About Sara Fredrickson

About a month before my diagnosis I noticed multiple bruises on my legs.  New ones would appear and the old ones would stay.  I tried not to be too concerned with them and continued going to work and running regularly.  With every day, I began feeling more fatigued.  I would walk up stairs at work and feel my heart pounding in my head. I   returned from a run one evening and my heart wouldn't stop racing, my heart rate was at 190 BPM. I began to become very worried and I knew something wasn't right.  One of my wisdom teeth had become impacted as my symptoms worsened, but I wanted to wait to have anything looked at until I was covered with some form of insurance.  Unfortunately, the day came when I couldn’t take it anymore. My body was bruising, the inside of my mouth hurt, and my body was exhausted. Without insurance, I took myself to the dentist to get my tooth removed in hopes that it was the cause of my pain.  The surgeon became worried when he saw the abnormal bruising in my mouth, and on my body. He ordered blood work before any of my teeth would be pulled.

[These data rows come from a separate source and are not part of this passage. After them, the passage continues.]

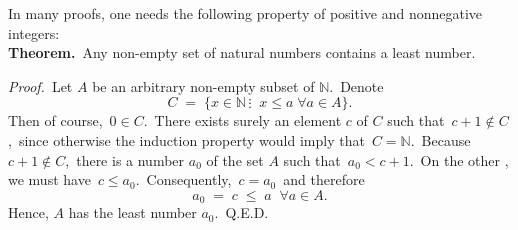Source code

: \documentclass[12pt]{article}
\theoremstyle{definition}
\begin{document}
In many proofs, one needs the following property of positive and nonnegative integers:\\

\textbf{Theorem.}\, Any non-empty set of natural numbers contains a least number.

\emph{Proof.}\, Let $A$ be an arbitrary non-empty subset of $\mathbb{N}$.\, Denote
$$C \;=\; \{x \in \mathbb{N}\,\vdots\;\; x \leq a\; \forall a \in A\}.$$
Then of course,\, $0 \in C$.\, There exists surely an element $c$ of $C$ such that\, $c\!+\!1 \notin C$,\, since otherwise the induction property would imply that\, $C = \mathbb{N}$.\, Because\, $c\!+\!1 \notin C$,\, there is a number $a_0$ of the set $A$ such that\, $a_0 < c\!+\!1$.\, On the other , we must have\, $c \leq a_0$.\, Consequently,\, $c = a_0$\, and therefore
$$a_0 \;=\; c \;\leq\; a\;\; \forall a \in A.$$
Hence, $A$ has the least number $a_0$.\, Q.E.D.

\end{document}
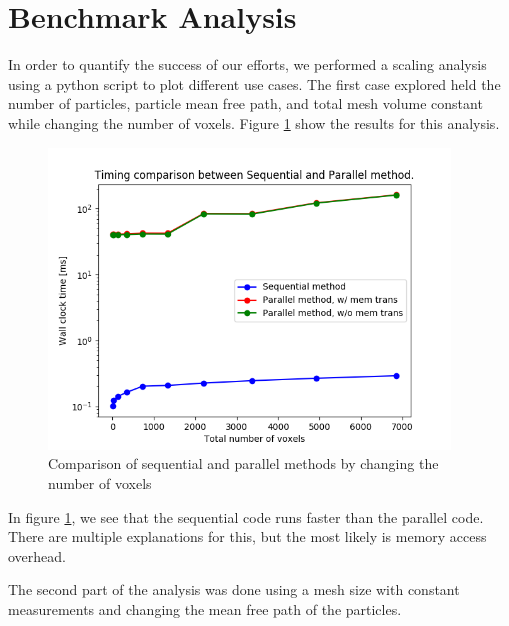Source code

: \section{Benchmark Analysis}
In order to quantify the success of our efforts, we performed a scaling analysis 
using a python script to plot different use cases.   
The first case explored held the number of particles, 
particle mean free path, and total mesh volume constant while changing 
the number of voxels. Figure \ref{compare1} show the results for this analysis. 

\begin{figure}[]
 \begin{centering}
 \centering
 \includegraphics[width=0.6\linewidth,height=8cm]{../figs/compare.png}
 \caption{Comparison of sequential and parallel methods by changing the number of voxels}
 \label{compare1}
 \end{centering}
\end{figure}

In figure \ref{compare1}, we see that the sequential code runs faster than the 
parallel code. There are multiple explanations for this, but the most likely is 
memory access overhead.

The second part of the analysis was done using a mesh size with constant measurements 
and changing the mean free path of the particles. 

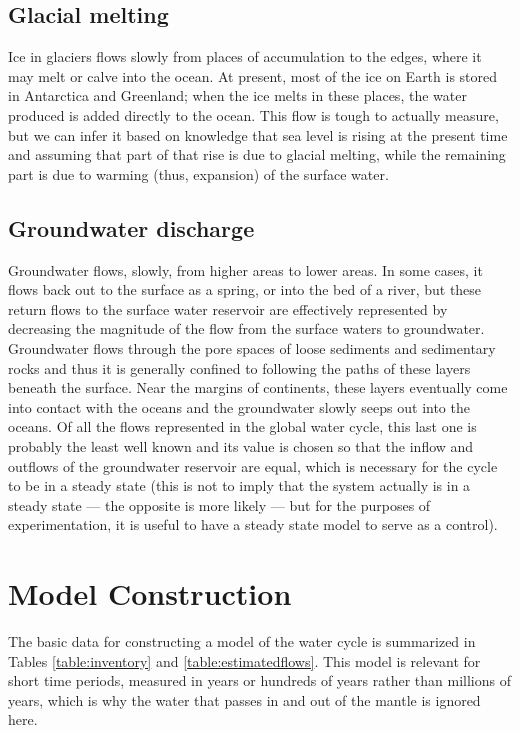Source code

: \documentclass[11pt,letterpaper]{article}
\begin{document}
\subsection{Glacial melting}
Ice in glaciers flows slowly from places of accumulation to the edges, where it may melt or calve into the ocean. At present, most of the ice on Earth is stored in Antarctica and Greenland; when the ice melts in these places, the water produced is added directly to the ocean. This flow is tough to actually measure, but we can infer it based on knowledge that sea level is rising at the present time and assuming that part of that rise is due to glacial melting, while the remaining part is due to warming (thus, expansion) of the surface water.

\subsection{Groundwater discharge}
Groundwater flows, slowly, from higher areas to lower areas. In some cases, it flows back out to the surface as a spring, or into the bed of a river, but these return flows to the surface water reservoir are effectively represented by decreasing the magnitude of the flow from the surface waters to groundwater. Groundwater flows through the pore spaces of loose sediments and sedimentary rocks and thus it is generally confined to following the paths of these layers beneath the surface. Near the margins of continents, these layers eventually come into contact with the oceans and the groundwater slowly seeps out into the oceans. Of all the flows represented in the global water cycle, this last one is probably the least well known and its value is chosen so that the inflow and outflows of the groundwater reservoir are equal, which is necessary for the cycle to be in a steady state (this is not to imply that the system actually is in a steady state --- the opposite is more likely --- but for the purposes of experimentation, it is useful to have a steady state model to serve as a control).

\section{Model Construction}
The basic data for constructing a model of the water cycle is summarized in Tables \ref{table:inventory} and \ref{table:estimatedflows}. This model is relevant for short time periods, measured in years or hundreds of years rather than millions of years, which is why the water that passes in and out of the mantle is ignored here.
\end{document}
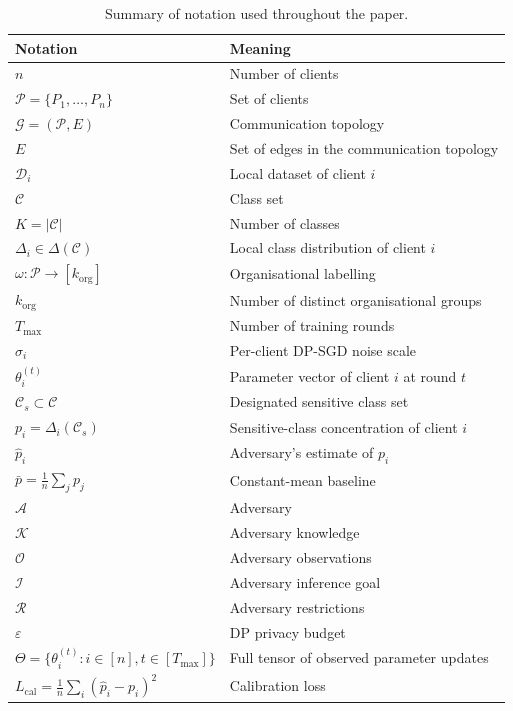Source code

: \documentclass[letterpaper,journal]{IEEEtran}
\begin{document}
\begin{table}[h]
\centering
\caption{Summary of notation used throughout the paper.}
\label{tab:notation}
\begin{tabular}{@{}ll@{}}
\toprule
Notation & Meaning \\
\midrule
$n$ & Number of clients \\
$\mathcal{P} = \{P_1, \ldots, P_n\}$ & Set of clients \\
$\mathcal{G} = (\mathcal{P}, E)$ & Communication topology \\
$E$ & Set of edges in the communication topology \\
$\mathcal{D}_i$ & Local dataset of client $i$ \\
$\mathcal{C}$ & Class set \\
$K = |\mathcal{C}|$ & Number of classes \\
$\Delta_i \in \Delta(\mathcal{C})$ & Local class distribution of client $i$ \\
$\omega : \mathcal{P} \to [k_{\mathrm{org}}]$ & Organisational labelling \\
$k_{\mathrm{org}}$ & Number of distinct organisational groups \\
$T_{\max}$ & Number of training rounds \\
$\sigma_i$ & Per-client DP-SGD noise scale \\
$\theta_i^{(t)}$ & Parameter vector of client $i$ at round $t$ \\
$\mathcal{C}_s \subset \mathcal{C}$ & Designated sensitive class set \\
$p_i = \Delta_i(\mathcal{C}_s)$ & Sensitive-class concentration of client $i$ \\
$\hat{p}_i$ & Adversary's estimate of $p_i$ \\
$\bar{p} = \frac{1}{n}\sum_j p_j$ & Constant-mean baseline \\
$\mathcal{A}$ & Adversary \\
$\mathcal{K}$ & Adversary knowledge \\
$\mathcal{O}$ & Adversary observations \\
$\mathcal{I}$ & Adversary inference goal \\
$\mathcal{R}$ & Adversary restrictions \\
$\varepsilon$ & DP privacy budget \\
$\Theta = \{\theta_i^{(t)} : i \in [n], t \in [T_{\max}]\}$ & Full tensor of observed parameter updates \\
$L_{\text{cal}} = \frac{1}{n}\sum_i (\hat{p}_i - p_i)^2$ & Calibration loss \\

\end{tabular}
\end{table}
\end{document}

The next day I had a fever of 103, my tooth was in excruciating amounts of pain and my head was pounding.  I went to the clinic to get the results of my blood work.  While waiting I began accepting that things were going to be worse that I had originally expected.  I was called into the patient room just in time for my mom to join me.  She had left work for the day.  Sitting there waiting for the doctor, I couldn’t stop thinking the worst.  There was a knock on the door and the doctor walked in.  He started explaining to me that my platelets were extremely low.  They were in the 20,000 range and normal is above 150,000.  My white blood cell count was also low as well as my hemoglobin.  The doctor explained how it could be just a blood infection or it could be Leukemia.  At that point, I knew I had cancer.  He left us alone for a bit and I broke down.  I couldn’t help but think about how expensive things were going to get without insurance, and then my mind would wander back to how sick I was. 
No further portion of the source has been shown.